What you will do: Lines with the word "sgerrand" are the ones wanted. Copy each of them from the entries below.

[Provided data Boundary: Start]

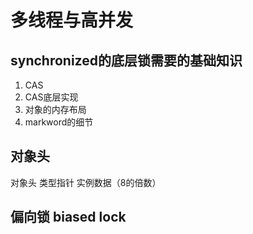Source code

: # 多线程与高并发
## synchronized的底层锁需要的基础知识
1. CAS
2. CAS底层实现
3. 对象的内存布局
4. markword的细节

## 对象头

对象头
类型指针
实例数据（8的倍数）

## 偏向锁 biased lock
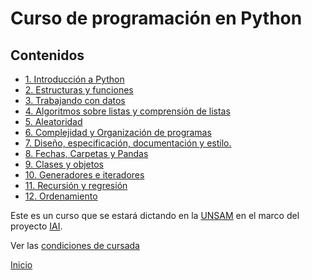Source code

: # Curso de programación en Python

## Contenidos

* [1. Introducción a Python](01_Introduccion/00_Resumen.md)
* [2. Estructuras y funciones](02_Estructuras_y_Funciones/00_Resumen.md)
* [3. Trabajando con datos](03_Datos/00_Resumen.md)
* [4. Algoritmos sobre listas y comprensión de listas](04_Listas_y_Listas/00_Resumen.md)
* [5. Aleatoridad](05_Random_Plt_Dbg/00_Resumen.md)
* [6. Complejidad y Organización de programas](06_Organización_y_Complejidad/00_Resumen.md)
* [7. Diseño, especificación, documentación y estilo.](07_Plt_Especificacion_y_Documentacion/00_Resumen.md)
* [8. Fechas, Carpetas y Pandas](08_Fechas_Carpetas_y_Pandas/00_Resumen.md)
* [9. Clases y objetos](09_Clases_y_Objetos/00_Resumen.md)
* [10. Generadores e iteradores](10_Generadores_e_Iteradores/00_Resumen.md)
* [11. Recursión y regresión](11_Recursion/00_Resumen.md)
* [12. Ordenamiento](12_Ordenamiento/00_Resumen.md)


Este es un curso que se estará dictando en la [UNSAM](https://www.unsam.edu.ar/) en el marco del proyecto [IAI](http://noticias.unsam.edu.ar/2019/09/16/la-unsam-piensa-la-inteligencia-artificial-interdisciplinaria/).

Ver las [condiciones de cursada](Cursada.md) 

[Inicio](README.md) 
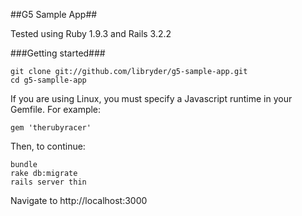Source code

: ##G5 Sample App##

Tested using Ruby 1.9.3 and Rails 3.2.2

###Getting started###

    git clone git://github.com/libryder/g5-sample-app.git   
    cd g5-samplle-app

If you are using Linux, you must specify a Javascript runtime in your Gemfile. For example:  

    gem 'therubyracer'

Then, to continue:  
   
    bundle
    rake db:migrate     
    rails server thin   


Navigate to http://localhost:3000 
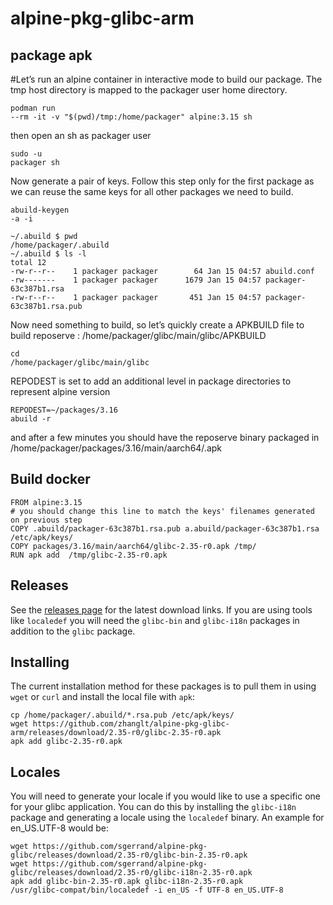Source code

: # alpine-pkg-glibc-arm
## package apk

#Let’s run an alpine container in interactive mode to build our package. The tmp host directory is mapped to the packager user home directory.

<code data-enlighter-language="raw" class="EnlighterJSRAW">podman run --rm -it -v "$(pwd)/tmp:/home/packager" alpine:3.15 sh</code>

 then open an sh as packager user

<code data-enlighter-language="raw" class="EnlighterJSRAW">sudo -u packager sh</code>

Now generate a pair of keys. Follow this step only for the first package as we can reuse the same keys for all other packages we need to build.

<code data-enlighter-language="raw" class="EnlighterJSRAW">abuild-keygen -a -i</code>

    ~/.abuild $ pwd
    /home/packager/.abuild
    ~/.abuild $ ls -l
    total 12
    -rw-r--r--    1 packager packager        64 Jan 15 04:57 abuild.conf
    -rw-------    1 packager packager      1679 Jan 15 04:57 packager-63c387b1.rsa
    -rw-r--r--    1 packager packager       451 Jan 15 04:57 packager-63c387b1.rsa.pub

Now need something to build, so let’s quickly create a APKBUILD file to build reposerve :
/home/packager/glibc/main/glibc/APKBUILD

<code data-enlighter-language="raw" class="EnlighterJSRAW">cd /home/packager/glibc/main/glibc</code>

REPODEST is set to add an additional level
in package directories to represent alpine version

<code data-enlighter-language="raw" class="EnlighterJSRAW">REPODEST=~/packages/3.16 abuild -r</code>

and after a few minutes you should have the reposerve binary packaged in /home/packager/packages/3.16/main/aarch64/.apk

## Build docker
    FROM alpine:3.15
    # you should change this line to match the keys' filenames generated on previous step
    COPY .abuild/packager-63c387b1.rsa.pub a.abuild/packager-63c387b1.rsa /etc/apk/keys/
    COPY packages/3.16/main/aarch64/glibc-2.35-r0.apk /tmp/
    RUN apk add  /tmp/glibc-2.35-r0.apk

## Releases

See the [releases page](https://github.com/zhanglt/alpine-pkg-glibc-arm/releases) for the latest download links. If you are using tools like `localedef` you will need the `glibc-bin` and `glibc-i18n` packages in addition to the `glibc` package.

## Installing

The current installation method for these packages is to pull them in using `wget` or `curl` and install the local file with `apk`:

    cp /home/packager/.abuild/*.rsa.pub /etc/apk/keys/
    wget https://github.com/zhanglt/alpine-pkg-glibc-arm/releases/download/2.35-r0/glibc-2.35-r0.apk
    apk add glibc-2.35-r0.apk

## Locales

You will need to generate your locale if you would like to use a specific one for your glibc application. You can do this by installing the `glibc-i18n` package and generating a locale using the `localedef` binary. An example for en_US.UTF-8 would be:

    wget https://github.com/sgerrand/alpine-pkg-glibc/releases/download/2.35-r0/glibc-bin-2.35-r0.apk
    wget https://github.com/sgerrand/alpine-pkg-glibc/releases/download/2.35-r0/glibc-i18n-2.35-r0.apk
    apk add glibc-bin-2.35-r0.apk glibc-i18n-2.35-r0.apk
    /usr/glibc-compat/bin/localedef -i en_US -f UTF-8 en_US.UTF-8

[Provided data Boundary: End]

Response:
    wget https://github.com/sgerrand/alpine-pkg-glibc/releases/download/2.35-r0/glibc-bin-2.35-r0.apk
    wget https://github.com/sgerrand/alpine-pkg-glibc/releases/download/2.35-r0/glibc-i18n-2.35-r0.apk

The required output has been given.